Data extracted from a collection
• • • • •

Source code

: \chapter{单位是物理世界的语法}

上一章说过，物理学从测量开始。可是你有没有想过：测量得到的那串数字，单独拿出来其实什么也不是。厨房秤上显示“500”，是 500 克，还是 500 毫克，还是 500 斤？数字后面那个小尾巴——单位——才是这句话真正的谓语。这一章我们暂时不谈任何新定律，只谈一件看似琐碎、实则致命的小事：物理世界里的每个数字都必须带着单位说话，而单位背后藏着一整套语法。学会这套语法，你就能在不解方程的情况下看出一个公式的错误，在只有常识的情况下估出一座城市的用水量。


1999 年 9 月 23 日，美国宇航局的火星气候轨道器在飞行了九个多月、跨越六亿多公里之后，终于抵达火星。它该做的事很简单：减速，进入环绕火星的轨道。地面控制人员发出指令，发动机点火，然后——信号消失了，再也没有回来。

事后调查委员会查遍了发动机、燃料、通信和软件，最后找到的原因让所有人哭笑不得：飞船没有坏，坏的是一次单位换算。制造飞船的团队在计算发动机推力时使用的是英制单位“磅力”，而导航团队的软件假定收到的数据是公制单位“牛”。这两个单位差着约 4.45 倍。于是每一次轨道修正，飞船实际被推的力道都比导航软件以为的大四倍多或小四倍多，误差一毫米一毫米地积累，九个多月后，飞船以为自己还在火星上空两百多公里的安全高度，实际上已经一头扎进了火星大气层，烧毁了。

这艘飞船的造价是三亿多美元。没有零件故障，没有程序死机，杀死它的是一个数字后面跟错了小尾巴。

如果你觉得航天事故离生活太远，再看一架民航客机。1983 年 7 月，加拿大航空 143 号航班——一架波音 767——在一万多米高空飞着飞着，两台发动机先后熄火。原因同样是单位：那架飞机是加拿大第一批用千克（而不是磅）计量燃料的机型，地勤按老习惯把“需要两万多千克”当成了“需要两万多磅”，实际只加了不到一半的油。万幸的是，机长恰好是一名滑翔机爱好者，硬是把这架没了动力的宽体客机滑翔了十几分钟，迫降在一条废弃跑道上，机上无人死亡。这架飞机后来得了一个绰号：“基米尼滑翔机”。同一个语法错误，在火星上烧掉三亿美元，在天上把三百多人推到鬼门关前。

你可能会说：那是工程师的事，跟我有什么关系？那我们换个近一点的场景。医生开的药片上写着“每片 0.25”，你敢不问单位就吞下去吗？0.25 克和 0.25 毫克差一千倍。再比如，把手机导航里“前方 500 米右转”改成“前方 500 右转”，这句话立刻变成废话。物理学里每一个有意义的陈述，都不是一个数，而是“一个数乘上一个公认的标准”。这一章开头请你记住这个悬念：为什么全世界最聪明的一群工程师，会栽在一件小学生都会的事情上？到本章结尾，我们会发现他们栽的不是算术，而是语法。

• • • • •

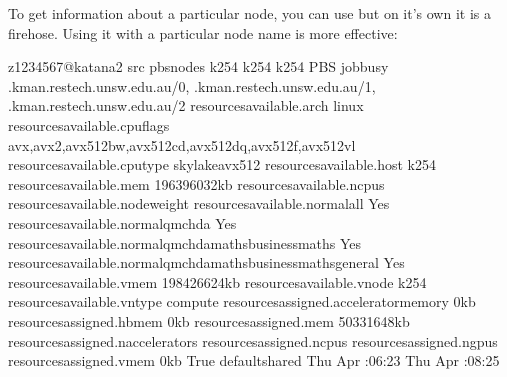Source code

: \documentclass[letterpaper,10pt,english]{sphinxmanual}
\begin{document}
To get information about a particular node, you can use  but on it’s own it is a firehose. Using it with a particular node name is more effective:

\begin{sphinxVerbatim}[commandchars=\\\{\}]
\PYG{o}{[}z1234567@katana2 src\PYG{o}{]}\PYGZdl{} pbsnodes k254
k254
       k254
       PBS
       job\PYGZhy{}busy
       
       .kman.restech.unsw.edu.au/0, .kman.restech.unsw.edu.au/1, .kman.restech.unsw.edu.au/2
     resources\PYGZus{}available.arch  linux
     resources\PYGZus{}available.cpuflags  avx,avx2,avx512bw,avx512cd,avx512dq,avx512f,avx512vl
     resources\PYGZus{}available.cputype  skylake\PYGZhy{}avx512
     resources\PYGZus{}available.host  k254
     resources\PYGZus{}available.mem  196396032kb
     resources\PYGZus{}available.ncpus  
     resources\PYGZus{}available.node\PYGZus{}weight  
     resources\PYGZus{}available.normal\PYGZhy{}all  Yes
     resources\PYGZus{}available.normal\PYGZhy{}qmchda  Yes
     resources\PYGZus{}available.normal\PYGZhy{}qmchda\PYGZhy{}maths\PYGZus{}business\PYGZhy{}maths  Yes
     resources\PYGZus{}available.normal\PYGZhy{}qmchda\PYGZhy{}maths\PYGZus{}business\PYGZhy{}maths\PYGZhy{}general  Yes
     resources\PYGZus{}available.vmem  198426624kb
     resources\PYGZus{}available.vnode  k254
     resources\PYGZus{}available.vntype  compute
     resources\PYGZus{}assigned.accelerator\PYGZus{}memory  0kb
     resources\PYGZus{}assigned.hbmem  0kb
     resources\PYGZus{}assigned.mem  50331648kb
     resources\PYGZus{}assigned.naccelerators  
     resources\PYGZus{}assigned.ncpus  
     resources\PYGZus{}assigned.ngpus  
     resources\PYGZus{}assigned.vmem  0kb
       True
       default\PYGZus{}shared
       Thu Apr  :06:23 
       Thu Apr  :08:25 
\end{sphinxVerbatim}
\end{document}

• • • • •

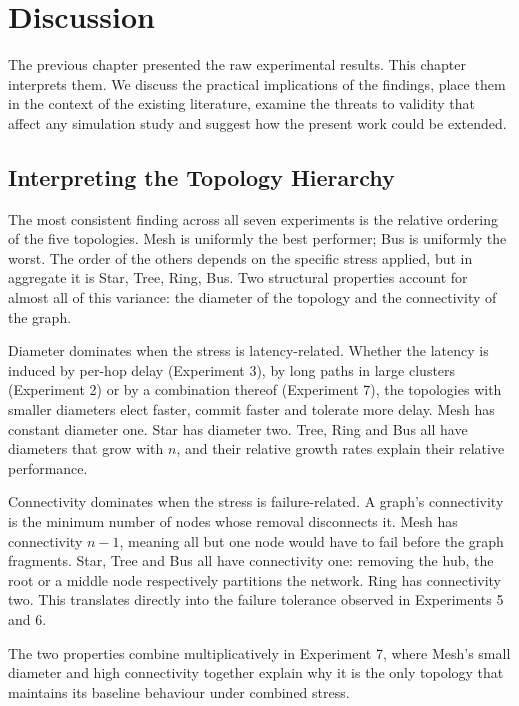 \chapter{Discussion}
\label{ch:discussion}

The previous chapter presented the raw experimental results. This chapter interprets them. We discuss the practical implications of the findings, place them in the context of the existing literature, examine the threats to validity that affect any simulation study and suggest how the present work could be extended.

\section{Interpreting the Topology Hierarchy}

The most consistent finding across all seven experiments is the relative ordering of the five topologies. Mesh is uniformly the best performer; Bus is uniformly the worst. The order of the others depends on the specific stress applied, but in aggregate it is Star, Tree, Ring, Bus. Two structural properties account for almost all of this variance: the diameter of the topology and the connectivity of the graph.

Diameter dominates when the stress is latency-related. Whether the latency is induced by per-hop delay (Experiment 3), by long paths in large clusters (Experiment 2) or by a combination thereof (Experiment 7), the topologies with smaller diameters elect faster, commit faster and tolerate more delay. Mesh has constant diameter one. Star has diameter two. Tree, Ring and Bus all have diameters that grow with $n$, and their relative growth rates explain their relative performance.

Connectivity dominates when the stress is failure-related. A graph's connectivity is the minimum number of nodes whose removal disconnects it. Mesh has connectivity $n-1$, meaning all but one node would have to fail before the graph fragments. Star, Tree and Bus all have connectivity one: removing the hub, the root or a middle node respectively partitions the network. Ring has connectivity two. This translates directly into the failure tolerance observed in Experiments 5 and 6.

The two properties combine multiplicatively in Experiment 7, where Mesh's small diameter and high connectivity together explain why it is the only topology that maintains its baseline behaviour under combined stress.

• • • • •

● **Requirement**:
Only lines containing the word "ncpus" should appear in the answer, and every such line from the records above must be there.

● **Task solution**:
     resources\PYGZus{}available.ncpus  
     resources\PYGZus{}assigned.ncpus  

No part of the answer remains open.